But a review in a recent presentation to the National Research Council's 2018 workshop on flooding that showed there is no data to support the statement. Concerns with insurance industry statements on frequency shifts were also expressed by Environment and Climate Change Canada staff in relation to the Telling the Weather Story 40 year to 6 year weather shift. Staff had concerns with statements that could confuse theory and actual changes. Here is an excerpt from communications regarding the Telling the Weather Story normal bell curve theory shift:

"The presentation looks to be a simple conceptual model for communicating the underlying idea – if one assumes a standard normal, then a shift in the mean implies an attendant change in extremes – which is fine as far as it goes. If this is used as the basis for statements about actual changes in extreme rainfall in Canada, then I would have concerns."

Here was the specific question posed:


Here is a graphic showing the theoretical shift in question, an arbitrary 1 standard deviation shift in a standard normal 'bell curve' (probability density function):


The Environment and Climate Change Canada report also speaks to theoretical shifts in probability density functions, like the Weather Story bell curve shift. This is the example showing a shift right in the distribution of extreme events Figure 4.2.1:

The reality is that in some regions when it comes to extreme rain intensities there is not a shift to the right but a shift to the left, meaning less extreme events, as shown in this annotated curve that reflects southern Ontario rain intensity shifts:


The 'green' shift to the left reflects an overall decrease of 0.4% in rainfall design intensities at 21 long term climate stations since 1990, considering durations related to urban flooding, i.e., 5 minutes to 24 hours. That analysis of the new Version 3.0 Engineering Climate Datasets was presented in this post.

There is often a statement that changes in means will lead to changes in extremes in a distribution of probabilities - this makes sense.

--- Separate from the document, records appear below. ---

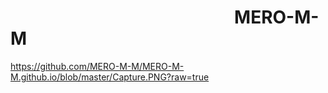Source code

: #                                                       MERO-M-M
https://github.com/MERO-M-M/MERO-M-M.github.io/blob/master/Capture.PNG?raw=true
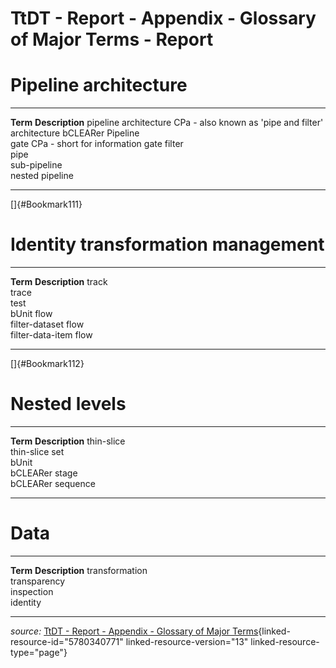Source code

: 
# TtDT - Report - Appendix - Glossary of Major Terms - Report


# Pipeline architecture


  ----------------------- ----------------------------------------------------
  **Term**                **Description**
  pipeline architecture   CPa - also known as 'pipe and filter' architecture
  bCLEARer Pipeline       
  gate                    CPa - short for information gate
  filter                  
  pipe                    
  sub-pipeline            
  nested pipeline         
  ----------------------- ----------------------------------------------------

[]{#Bookmark111}

# Identity transformation management


  ----------------------- -----------------
  **Term**                **Description**
  track                   
  trace                   
  test                    
  bUnit flow              
  filter-dataset flow     
  filter-data-item flow   
  ----------------------- -----------------

[]{#Bookmark112}

# Nested levels


  ------------------- -----------------
  **Term**            **Description**
  thin-slice          
  thin-slice set      
  bUnit               
  bCLEARer stage      
  bCLEARer sequence   
  ------------------- -----------------


# Data


  ---------------- -----------------
  **Term**         **Description**
  transformation   
  transparency     
  inspection       
  identity         
  ---------------- -----------------

*source:* [TtDT - Report - Appendix - Glossary of Major
Terms](../page5780340771#Bookmark108 "TtDT - Report - Appendix - Glossary of Major Terms"){linked-resource-id="5780340771"
linked-resource-version="13" linked-resource-type="page"}
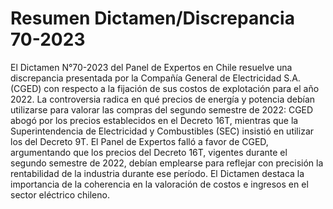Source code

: # Resumen Dictamen/Discrepancia 70-2023
El Dictamen N°70-2023 del Panel de Expertos en Chile resuelve una discrepancia presentada por la Compañía General de Electricidad S.A. (CGED) con respecto a la fijación de sus costos de explotación para el año 2022. La controversia radica en qué precios de energía y potencia debían utilizarse para valorar las compras del segundo semestre de 2022: CGED abogó por los precios establecidos en el Decreto 16T, mientras que la Superintendencia de Electricidad y Combustibles (SEC) insistió en utilizar los del Decreto 9T. El Panel de Expertos falló a favor de CGED, argumentando que los precios del Decreto 16T, vigentes durante el segundo semestre de 2022, debían emplearse para reflejar con precisión la rentabilidad de la industria durante ese período. El Dictamen destaca la importancia de la coherencia en la valoración de costos e ingresos en el sector eléctrico chileno.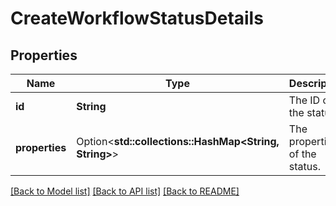 # CreateWorkflowStatusDetails

## Properties

Name | Type | Description | Notes
------------ | ------------- | ------------- | -------------
**id** | **String** | The ID of the status. | 
**properties** | Option<**std::collections::HashMap<String, String>**> | The properties of the status. | [optional]

[[Back to Model list]](../README.md#documentation-for-models) [[Back to API list]](../README.md#documentation-for-api-endpoints) [[Back to README]](../README.md)



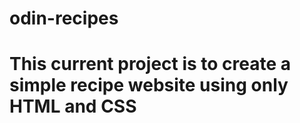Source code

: # odin-recipes

# This current project is to create a simple recipe website using only HTML and CSS

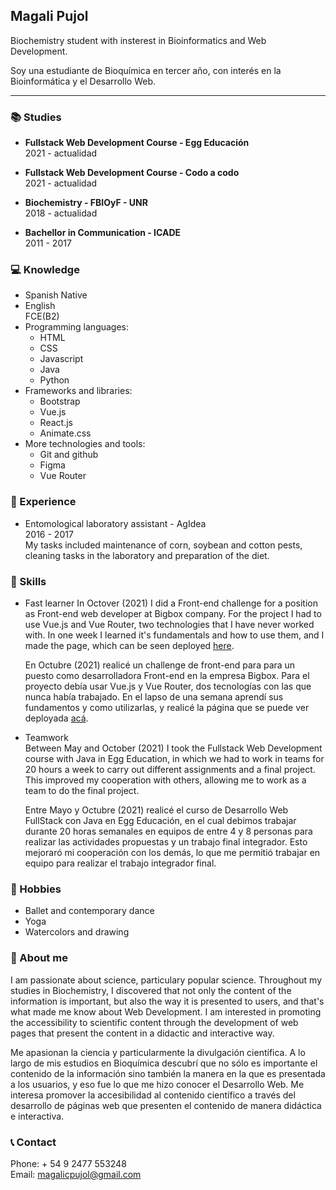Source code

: 
## Magali Pujol
Biochemistry student with insterest in Bioinformatics and Web Development.

Soy una estudiante de Bioquímica en tercer año, con interés en la Bioinformática y el Desarrollo Web.

---

### 📚 Studies

 - **Fullstack Web Development Course - Egg Educación**  
 2021 - actualidad 
 
  - **Fullstack Web Development Course - Codo a codo**  
 2021 - actualidad 
 
- **Biochemistry - FBIOyF - UNR**  
 2018 - actualidad

- **Bachellor in Communication - ICADE**  
 2011 - 2017
 
### 💻 Knowledge
- Spanish 
  Native
- English  
  FCE(B2)
- Programming languages:
   - HTML
   - CSS
   - Javascript
   - Java
   - Python
 - Frameworks and libraries:
   - Bootstrap
   - Vue.js
   - React.js
   - Animate.css
 - More technologies and tools:
   - Git and github
   - Figma
   - Vue Router
  

### 🧫 Experience
- Entomological laboratory assistant - AgIdea  
  2016 - 2017  
  My tasks included maintenance of corn, soybean and cotton pests, cleaning tasks in the laboratory and preparation of the diet.


  
### 🙋 Skills
- Fast learner
  In Octover (2021) I did a Front-end challenge for a position as Front-end web developer at Bigbox company. For the project I had to use Vue.js and Vue Router, two technologies that I have never worked with. In one week I learned it's fundamentals and how to use them, and I made the page, which can be seen deployed [here](https://magalipujol.github.io/bigbox-challenge/actividades/page=1/limit=9). 
  
  En Octubre (2021) realicé un challenge de front-end para para un puesto como desarrolladora Front-end en la empresa Bigbox. Para el proyecto debía usar Vue.js y Vue Router, dos tecnologías con las que nunca había trabajado. En el lapso de una semana aprendí sus fundamentos y como utilizarlas, y realicé la página que se puede ver deployada [acá](https://magalipujol.github.io/bigbox-challenge/actividades/page=1/limit=9).
- Teamwork  
 Between May and October (2021) I took the Fullstack Web Development course with Java in Egg Education, in which we had to work in teams for 20 hours a week to carry out different assignments and a final project. This improved my cooperation with others, allowing me to work as a team to do the final project.

  Entre Mayo y Octubre (2021) realicé el curso de Desarrollo Web FullStack con Java en Egg Educación, en el cual debimos trabajar durante 20 horas semanales en equipos de entre 4 y 8 personas para realizar las actividades propuestas y un trabajo final integrador. Esto mejoraró mi cooperación con los demás, lo que me permitió trabajar en equipo para realizar el trabajo integrador final. 

### 🎨 Hobbies
- Ballet and contemporary dance
- Yoga
- Watercolors and drawing

### 🌿 About me
I am passionate about science, particulary popular science. Throughout my studies in Biochemistry, I discovered that not only the content of the information is important, but also the way it is presented to users, and that's what made me know about Web Development. I am interested in promoting the accessibility to scientific content through the development of web pages that present the content in a didactic and interactive way.

Me apasionan la ciencia y particularmente la divulgación científica. A lo largo de mis estudios en Bioquímica descubrí que no sólo es importante el contenido de la información sino también la manera en la que es presentada a los usuarios, y eso fue lo que me hizo conocer el Desarrollo Web. Me interesa promover la accesibilidad al contenido científico a través del desarrollo de páginas web que presenten el contenido de manera didáctica e interactiva. 
  
### 📞 Contact
Phone: + 54 9 2477 553248  
Email: magalicpujol@gmail.com
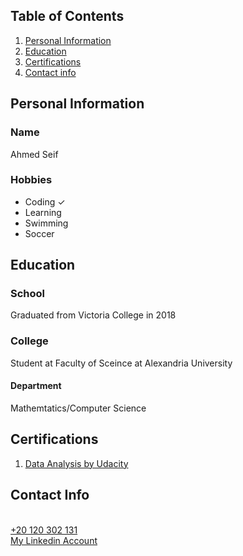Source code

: <h2>Table of Contents</h2>
<ol>
  <li><a href="#personal">Personal Information</a></li>
  <li><a href="#education">Education</a></li>
  <li><a href="#cert">Certifications</a></li>
  <li><a href="#con_info">Contact info</a></li>
  </ol>

<h2 id='personal'>Personal Information</h2>
<h3>Name</h3>
Ahmed Seif
<h3>Hobbies</h3>
<ul>
  <li>Coding &check;</li>
  <li>Learning</li>
  <li>Swimming</li>
  <li>Soccer</li>
  </ul>
<h2 id='education'>Education</h2>
<h3>School</h3>
Graduated from Victoria College in 2018
<h3>College</h3>
Student at Faculty of Sceince at Alexandria University
<h4>Department</h4>
Mathemtatics/Computer Science 
<h2 id='cert'>Certifications</h2>
<ol>
  <li><a href="">Data Analysis by Udacity</a></li>
  </ol>
<h2 id='con_info'>Contact Info</h3><br>
<a href=”tel:+201203021321″>+20 120 302 131</a><br>
<a href='https://www.linkedin.com/in/ahmedabdelazizseif/'>My Linkedin Account</a>


<!---
AhmedAbdelazizSeif/AhmedAbdelazizSeif is a ✨ special ✨ repository because its `README.md` (this file) appears on your GitHub profile.
You can click the Preview link to take a look at your changes.
--->
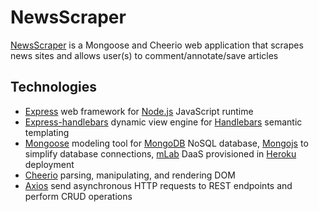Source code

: # NewsScraper
[NewsScraper](https://news-scraper-11-2019.herokuapp.com/) is a Mongoose and Cheerio web application that scrapes news sites and allows user(s) to comment/annotate/save articles

## Technologies
* [Express](https://expressjs.com/) web framework for [Node.js](https://nodejs.org/en/) JavaScript runtime
* [Express-handlebars](https://www.npmjs.com/package/express-handlebars) dynamic view engine for [Handlebars](https://handlebarsjs.com/) semantic templating
* [Mongoose](https://www.npmjs.com/package/mongoose) modeling tool for [MongoDB](https://www.mongodb.com/) NoSQL database, [Mongojs](https://www.npmjs.com/package/mongojs) to simplify database connections, [mLab](https://mlab.com/) DaaS provisioned in [Heroku](https://www.heroku.com) deployment
* [Cheerio](https://www.npmjs.com/package/cheerio) parsing, manipulating, and rendering DOM
* [Axios](https://www.npmjs.com/package/axios) send asynchronous HTTP requests to REST endpoints and perform CRUD operations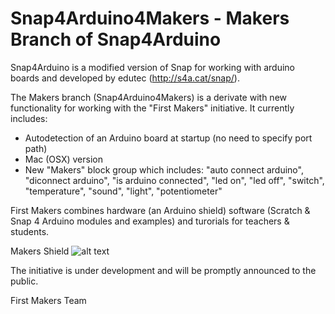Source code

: Snap4Arduino4Makers - Makers Branch of Snap4Arduino
===================================================

Snap4Arduino is a modified version of Snap for working with arduino boards and developed by edutec (http://s4a.cat/snap/).

The Makers branch (Snap4Arduino4Makers) is a derivate with new functionality for working with the "First Makers" initiative. It currently includes:

- Autodetection of an Arduino board at startup (no need to specify port path)
- Mac (OSX) version
- New "Makers" block group which includes: "auto connect arduino", "diconnect arduino", "is arduino connected", "led on", "led off", "switch", "temperature", "sound", "light", "potentiometer"

First Makers combines hardware (an Arduino shield) software (Scratch & Snap 4 Arduino modules and examples) and turorials for teachers & students.

Makers Shield 
![alt text](https://github.com/elaval/Snap4Arduino/blob/makers/images/tide_makers.jpg "Tide Makers first prototype")

The initiative is under development and will be promptly announced to the public.


First Makers Team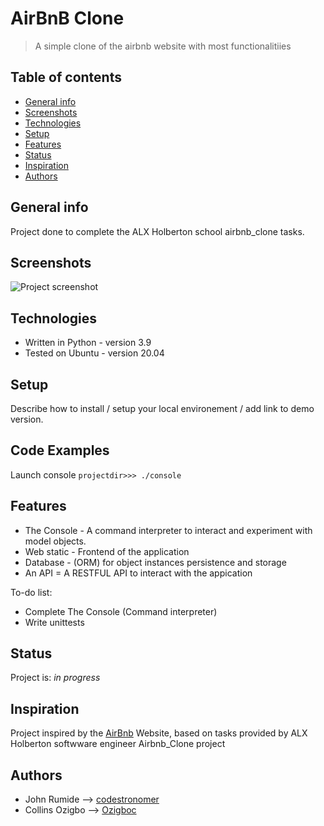 # AirBnB Clone
> A simple clone of the airbnb website with most functionalitiies

## Table of contents
* [General info](#general-info)
* [Screenshots](#screenshots)
* [Technologies](#technologies)
* [Setup](#setup)
* [Features](#features)
* [Status](#status)
* [Inspiration](#inspiration)
* [Authors](#authors)

## General info
Project done to complete the ALX Holberton school airbnb_clone tasks.

## Screenshots
![Project screenshot](https://ibb.co/fv41KPY)

## Technologies
* Written in Python - version 3.9
* Tested on Ubuntu - version 20.04

## Setup
Describe how to install / setup your local environement / add link to demo version.

## Code Examples
Launch console
`projectdir>>> ./console`

## Features
* The Console - A command interpreter to interact and experiment with model objects.
* Web static - Frontend of the application
* Database - (ORM) for object instances persistence and storage
* An API = A RESTFUL API to interact with the appication

To-do list:
* Complete The Console (Command interpreter)
* Write unittests

## Status
Project is: _in progress_

## Inspiration
Project inspired by the [AirBnb](https://www.airbnb.com/) Website, based on tasks provided by ALX Holberton softwware engineer Airbnb_Clone project

## Authors
- John Rumide --> [codestronomer](https://github.com/Codestronomer)
- Collins Ozigbo --> [Ozigboc](https://github.com/ozigobc)
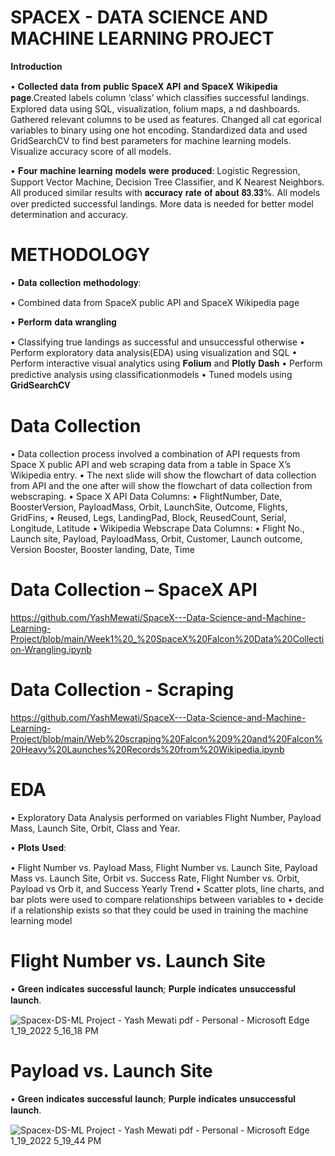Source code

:# SPACEX - DATA SCIENCE AND MACHINE LEARNING PROJECT

𝐈𝐧𝐭𝐫𝐨𝐝𝐮𝐜𝐭𝐢𝐨𝐧

• 𝐂𝐨𝐥𝐥𝐞𝐜𝐭𝐞𝐝 𝐝𝐚𝐭𝐚 𝐟𝐫𝐨𝐦 𝐩𝐮𝐛𝐥𝐢𝐜 𝐒𝐩𝐚𝐜𝐞𝐗 𝐀𝐏𝐈 
𝐚𝐧𝐝 𝐒𝐩𝐚𝐜𝐞𝐗 𝐖𝐢𝐤𝐢𝐩𝐞𝐝𝐢𝐚 𝐩𝐚𝐠𝐞.Created labels column ‘class’ which 
classifies successful landings. Explored data using SQL, visualization, folium maps, a
nd dashboards. Gathered relevant columns to be used as features. Changed all cat
egorical variables to binary using one 
hot encoding. Standardized data and used GridSearchCV to find best parameters for machine learning models. 
Visualize accuracy score of all models.

• 𝐅𝐨𝐮𝐫 𝐦𝐚𝐜𝐡𝐢𝐧𝐞 𝐥𝐞𝐚𝐫𝐧𝐢𝐧𝐠 𝐦𝐨𝐝𝐞𝐥𝐬 𝐰𝐞𝐫𝐞 𝐩𝐫𝐨𝐝𝐮𝐜𝐞𝐝:
Logistic Regression, Support Vector Machine, Decision Tree Classifier, and K Nearest 
Neighbors. All produced similar results with 𝐚𝐜𝐜𝐮𝐫𝐚𝐜𝐲 𝐫𝐚𝐭𝐞 𝐨𝐟 𝐚𝐛𝐨𝐮𝐭 𝟖𝟑.𝟑𝟑%. All 
models over predicted successful landings. More data is needed for better model determination and accuracy.

# METHODOLOGY

• 𝐃𝐚𝐭𝐚 𝐜𝐨𝐥𝐥𝐞𝐜𝐭𝐢𝐨𝐧 𝐦𝐞𝐭𝐡𝐨𝐝𝐨𝐥𝐨𝐠𝐲:

• Combined data from SpaceX public API and SpaceX 
Wikipedia page

• 𝐏𝐞𝐫𝐟𝐨𝐫𝐦 𝐝𝐚𝐭𝐚 𝐰𝐫𝐚𝐧𝐠𝐥𝐢𝐧𝐠

• Classifying true 
landings as successful and unsuccessful otherwise
• Perform exploratory data analysis(EDA) using visualization and SQL
• Perform interactive visual analytics using 𝐅𝐨𝐥𝐢𝐮𝐦 and 𝐏𝐥𝐨𝐭𝐥𝐲 𝐃𝐚𝐬𝐡
• Perform predictive analysis using classificationmodels
• Tuned models using 𝐆𝐫𝐢𝐝𝐒𝐞𝐚𝐫𝐜𝐡𝐂𝐕

# Data Collection

• Data collection process involved a combination of API requests from Space X public API 
and web scraping data from a table in Space X’s Wikipedia entry.
• The next slide will show the flowchart of data collection from API and 
the one after will show the flowchart of data collection from webscraping.
• Space X API Data Columns:
• FlightNumber, Date, BoosterVersion, PayloadMass, Orbit, 
LaunchSite, Outcome, Flights, GridFins,
• Reused, Legs, LandingPad, Block, ReusedCount, Serial, Longitude, Latitude
• Wikipedia Webscrape Data Columns:
• Flight No., Launch site, Payload, PayloadMass, Orbit, Customer, Launch outcome,
Version Booster, Booster landing, Date, Time


# Data Collection – SpaceX API

https://github.com/YashMewati/SpaceX---Data-Science-and-Machine-Learning-Project/blob/main/Week1%20_%20SpaceX%20Falcon%20Data%20Collection-Wrangling.ipynb

# Data Collection - Scraping

https://github.com/YashMewati/SpaceX---Data-Science-and-Machine-Learning-Project/blob/main/Web%20scraping%20Falcon%209%20and%20Falcon%20Heavy%20Launches%20Records%20from%20Wikipedia.ipynb

# EDA 

• Exploratory Data Analysis performed on 
variables Flight Number, Payload Mass, Launch Site, Orbit, Class and Year.

• 𝐏𝐥𝐨𝐭𝐬 𝐔𝐬𝐞𝐝:

• Flight Number vs. Payload Mass, Flight Number vs. Launch Site, Payload Mass
vs. Launch Site, Orbit vs. Success Rate, Flight Number vs. Orbit, Payload vs Orb
it, and Success Yearly Trend
• Scatter plots, line charts, and bar plots were used to compare relationships 
between variables to
• decide if a relationship exists so that they could be used in training the 
machine learning model

# Flight Number vs. Launch Site

• 𝐆𝐫𝐞𝐞𝐧 𝐢𝐧𝐝𝐢𝐜𝐚𝐭𝐞𝐬 𝐬𝐮𝐜𝐜𝐞𝐬𝐬𝐟𝐮𝐥 𝐥𝐚𝐮𝐧𝐜𝐡; 𝐏𝐮𝐫𝐩𝐥𝐞 𝐢𝐧𝐝𝐢𝐜𝐚𝐭𝐞𝐬 𝐮𝐧𝐬𝐮𝐜𝐜𝐞𝐬𝐬𝐟𝐮𝐥 𝐥𝐚𝐮𝐧𝐜𝐡.

![Spacex-DS-ML Project - Yash Mewati pdf - Personal - Microsoft​ Edge 1_19_2022 5_16_18 PM](https://user-images.githubusercontent.com/85125898/150124039-f94eca1a-3335-431a-ba19-c519e1b8fb5f.png)

# Payload vs. Launch Site

• 𝐆𝐫𝐞𝐞𝐧 𝐢𝐧𝐝𝐢𝐜𝐚𝐭𝐞𝐬 𝐬𝐮𝐜𝐜𝐞𝐬𝐬𝐟𝐮𝐥 𝐥𝐚𝐮𝐧𝐜𝐡; 𝐏𝐮𝐫𝐩𝐥𝐞 𝐢𝐧𝐝𝐢𝐜𝐚𝐭𝐞𝐬 𝐮𝐧𝐬𝐮𝐜𝐜𝐞𝐬𝐬𝐟𝐮𝐥 𝐥𝐚𝐮𝐧𝐜𝐡.

![Spacex-DS-ML Project - Yash Mewati pdf - Personal - Microsoft​ Edge 1_19_2022 5_19_44 PM](https://user-images.githubusercontent.com/85125898/150124344-c2ee0d8c-877f-46e8-a03b-b2362cc3d0c8.png)



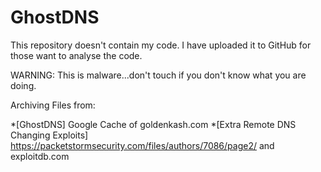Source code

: # GhostDNS

This repository doesn't contain my code. I have uploaded it to GitHub for those want to analyse the code.

WARNING: This is malware...don't touch if you don't know what you are doing.

Archiving Files from:

*[GhostDNS] Google Cache of goldenkash.com
*[Extra Remote DNS Changing Exploits] https://packetstormsecurity.com/files/authors/7086/page2/ and exploitdb.com

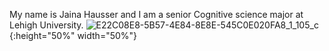 My name is Jaina Hausser and I am a senior Cognitive science major at Lehigh University.
![E22C08E8-5B57-4E84-8E8E-545C0E020FA8_1_105_c](https://user-images.githubusercontent.com/47929038/107156978-7b7c2b00-694f-11eb-8192-74aa5a07caf1.jpeg){:height="50%" width="50%"}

This concept is reflected in IPCC reports as well:


But data shows that the means, the 2 Year storm rain intensities, the events that we have the most observations of and the most confidence in assessing trends are decreasing the most. The Version 3.0 datsets review for southern Ontario shows on average a drop of -0.8% in those rain intensities, as shown on this table in the first column:


In this region, the extremes can be expected to decrease along with the means - on average that is happening too for the 100 Year rain intensities.

The Environment and Climate Change Canada report notes 'medium confidence' in increases in annual precipitation across the country and "low confidence in quantifying regional or national total amounts of precipitation" - so medium confidence in it going up but low confidence in saying how much, especially at more local spatial scales, or regions.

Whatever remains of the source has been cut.